Juvenile Ossifying Fibroma (Psammomatoid and Trabecular)
Histopathogic features
Microscopic examination of psammomatoid juvenile ossifying fibroma shows well demarcated but unencapsulated lesion composed of numerous small rounded mineralized collagenous bodies (psammomatoid ossicles) uniformly distributed within a cellular fibroblastic stroma. The cellularity of the fibroblastic stroma varies in different tumors and at different sites within the same lesion. Occasional shrunken cells, representing nuclei of osteocytes, are embedded within the ossicles, and there is usually a collagen outer band to these mineralized bodies. Some of the ossicles may show a basophilic center and eosinophilic fringe. In the periphery of the lesions, some of the ossicles show a transition into small bone trabeculae. The tumor infiltrates and destroys the adjacent bone with focal induction of reactive bone formation.
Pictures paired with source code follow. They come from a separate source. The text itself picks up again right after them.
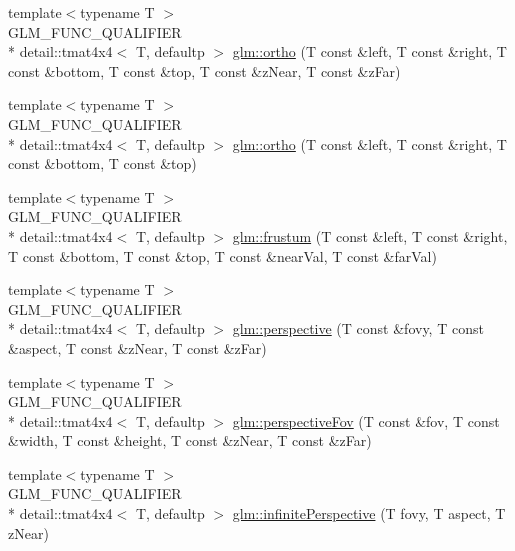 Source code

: \begin{DoxyCompactItemize}
\item 
{\footnotesize template$<$typename T $>$ }\\G\-L\-M\-\_\-\-F\-U\-N\-C\-\_\-\-Q\-U\-A\-L\-I\-F\-I\-E\-R \\*
detail\-::tmat4x4$<$ T, defaultp $>$ \hyperlink{group__gtc__matrix__transform_gac393e9262776e4980731c386123e4377}{glm\-::ortho} (T const \&left, T const \&right, T const \&bottom, T const \&top, T const \&z\-Near, T const \&z\-Far)
\item 
{\footnotesize template$<$typename T $>$ }\\G\-L\-M\-\_\-\-F\-U\-N\-C\-\_\-\-Q\-U\-A\-L\-I\-F\-I\-E\-R \\*
detail\-::tmat4x4$<$ T, defaultp $>$ \hyperlink{group__gtc__matrix__transform_gab03587bce3510aa5d2f4e5f1be6c2370}{glm\-::ortho} (T const \&left, T const \&right, T const \&bottom, T const \&top)
\item 
{\footnotesize template$<$typename T $>$ }\\G\-L\-M\-\_\-\-F\-U\-N\-C\-\_\-\-Q\-U\-A\-L\-I\-F\-I\-E\-R \\*
detail\-::tmat4x4$<$ T, defaultp $>$ \hyperlink{group__gtc__matrix__transform_ga486d3d6819c04880559f3dccd38f9f58}{glm\-::frustum} (T const \&left, T const \&right, T const \&bottom, T const \&top, T const \&near\-Val, T const \&far\-Val)
\item 
{\footnotesize template$<$typename T $>$ }\\G\-L\-M\-\_\-\-F\-U\-N\-C\-\_\-\-Q\-U\-A\-L\-I\-F\-I\-E\-R \\*
detail\-::tmat4x4$<$ T, defaultp $>$ \hyperlink{group__gtc__matrix__transform_ga6c82aa0ea748cfbb16887d81cf6c5a10}{glm\-::perspective} (T const \&fovy, T const \&aspect, T const \&z\-Near, T const \&z\-Far)
\item 
{\footnotesize template$<$typename T $>$ }\\G\-L\-M\-\_\-\-F\-U\-N\-C\-\_\-\-Q\-U\-A\-L\-I\-F\-I\-E\-R \\*
detail\-::tmat4x4$<$ T, defaultp $>$ \hyperlink{group__gtc__matrix__transform_gac00bf68d4f7ec62380b84c5354567f71}{glm\-::perspective\-Fov} (T const \&fov, T const \&width, T const \&height, T const \&z\-Near, T const \&z\-Far)
\item 
{\footnotesize template$<$typename T $>$ }\\G\-L\-M\-\_\-\-F\-U\-N\-C\-\_\-\-Q\-U\-A\-L\-I\-F\-I\-E\-R \\*
detail\-::tmat4x4$<$ T, defaultp $>$ \hyperlink{group__gtc__matrix__transform_ga63ba1ddb9c4a08d4e58becd0dc5b725a}{glm\-::infinite\-Perspective} (T fovy, T aspect, T z\-Near)

\end{DoxyCompactItemize}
Development of aneurysmal cyst is followed by focal myxoid change in the stroma with hemorrhage and osteoclastic giant cells, with gradual expansion and formation of cysts with thin fibrous walls. The differential diagnosis with other fibro-osseous lesions of the jaw, such as cemento-ossifying fibroma, osteoid osteoma or bone dysplasia, should be made with a mandatory pathological study, and is largely based on the nature of the calcified products of the tumor. The mineralized tissue of central ossifying fibroma is composed of a variable combination of mature and immature bony trabeculae and lobulated basophilic masses of cementum-like material. There may be occasional concentrically laminated particles, called cementicles, but these are not a prominent feature of psammomatoid entity.
Fibrous Dysplasia
Etiology
The molecular mechanism responsible for fibrous dysplasia is a postzygotic activating mutation of the GNAS1 gene that encodes for the Gsα subunit of the heterotrimeric G protein complex. The result is constitutive activation of the adenylyl cyclase enzyme and overproduction of 3′,5′-cyclic adenosine monophosphate. The most common GNAS1 gene mutations are a replacement of arginine by either cysteine or histidine at codon 201 (R201C or R201H), but other mutations have also been identified. The severity of the disease phenotype is thought to depend on when the mutation occurs during embryogenesis. If the mutation occurs during the formation of the inner cell mass, all three germ cell layers will be affected and the phenotype will be McCune–Albright’s syndrome. If it occurs later in development, only one or two germ cell layers will be affected and the phenotype is less severe. Fibrous dysplasia is considered a disease of cells of the mesenchymal stem cell/osteoblastic lineage in which excess cyclic adenosine monophosphate impairs the ability of the stem cell to differentiate into a mature functioning osteoblast.